On a daily basis we’re fortunate enough to gain a good insight into the thoughts and minds of employees across a wide spectrum of industries. Thanks to the rise of qualitative research, and our ability to analyse qualitative research so much faster than ever before, we can now gain a clearer view of opinion before feedback is gained from focus groups.
Over the past twelve months, The Survey Initiative has been monitoring general themes that crop up time and time again in research across all industry sectors, and geographic regions.
Here are the top five…
1. What do we love about our job? Teamwork, colleagues and support…
In the majority of surveys we have carried out, employees often rate working with their colleagues as the best thing about where they work. Here’s a typical response – “Everybody being so enthusiastic and passionate. It really feels like every co-worker wants to be here and is proud of his or her job.”
2. We need more money! Pay, benefits and rewards…
Many staff have not received a pay rise for a long time. In a number of organisations pressure has been put upon employees to work harder without any personal financial gain. Staff are really starting to resent that they have been underpaid for a significant period of time – “I would like to see a pay increase as we have not had our annual increase over the last two years now.”
3. Career development and training opportunities
Learning and development opportunities are a very popular theme and provide a number of emotive responses; both negative and positive.
Often employers have needed to cut back on training and have offered limited prospects for progression – “There are currently no development opportunities within the team and resource is limited, which makes taking on work outside of the normal day job very difficult to do”

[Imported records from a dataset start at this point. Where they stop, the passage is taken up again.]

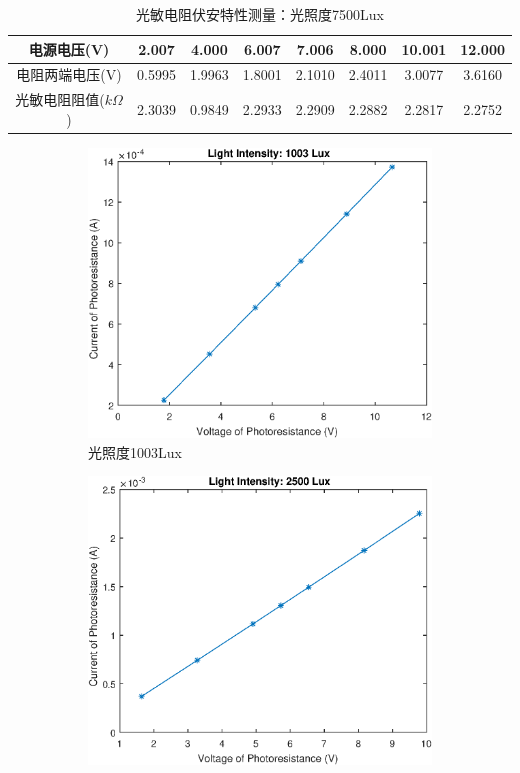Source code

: \documentclass{ctexart}
\begin{document}
\begin{table}[H]
  \centering
  \begin{tabular}{|c|c|c|c|c|c|c|c|}
    \hline
    电源电压(V) &2.007&4.000&6.007&7.006&8.000&10.001&12.000\\\hline
    电阻两端电压(V) &0.5995&1.9963&1.8001&2.1010&2.4011&3.0077&3.6160\\\hline
    光敏电阻阻值($k\Omega$)&2.3039&0.9849&2.2933&2.2909&2.2882&2.2817&2.2752 \\\hline
  \end{tabular}
  \caption{光敏电阻伏安特性测量：光照度7500Lux}
\end{table}

\begin{figure}[H]
  \centering
  \begin{subfigure}{.45\textwidth}
    \centering
    \includegraphics[width=\linewidth]{光电传感器综合实验图像/photoresistor_1003Lux}
    \caption{光照度1003Lux}
  \end{subfigure}
  \begin{subfigure}{.45\textwidth}
    \centering
    \includegraphics[width=\linewidth]{光电传感器综合实验图像/photoresistor_2500Lux}

\end{subfigure}
\end{figure}
\end{document}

However, there are employers who continue to value the expertise of their staff and offer ongoing training and opportunities to move within the organisation – “Staff are given the opportunities to do some courses thereby acquiring knowledge.”

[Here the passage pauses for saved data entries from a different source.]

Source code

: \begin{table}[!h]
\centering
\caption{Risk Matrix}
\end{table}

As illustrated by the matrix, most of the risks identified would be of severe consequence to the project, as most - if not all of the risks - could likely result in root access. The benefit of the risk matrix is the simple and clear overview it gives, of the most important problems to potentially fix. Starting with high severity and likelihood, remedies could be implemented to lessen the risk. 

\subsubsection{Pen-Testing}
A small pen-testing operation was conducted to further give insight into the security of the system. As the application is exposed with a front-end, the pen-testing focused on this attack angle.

4. Will someone tell me what’s going on! Better communication and inter-departmental cohesion
There’s nothing worse than not knowing what is going on in your organisation, nor the team you work with. Of course for employees who don’t understand the relevance of their role or that of their colleagues it does become a big problem for departmental cohesion – “Better communication at every level, site, and group. Better knowledge of group objectives. Better knowledge of the other structures of the group, more clarity and simplification of procedures.”
5. It would be nice if someone just said: “thanks!” Value and recognition
We all like to be appreciated for the work we do and need to know we are valued and contributing to the overall success of the people we work for, sadly, many employers do little to recognise their staff – “Greater rewards and recognition for staff’s hard work and loyalty. There is very little incentive for people to achieve highly because it often goes unnoticed and unrewarded particularly by staff at the very top level”
In a tick box world of answering ABC or D it becomes very difficult to analyse the common ‘themes’ running through organisations quickly and succinctly. Qualitative research is here to stay, although they’ll always be a place for quantitative data, to get to the heart of issues in the workplace the open-ended question can really help organisations understand what their staff are thinking.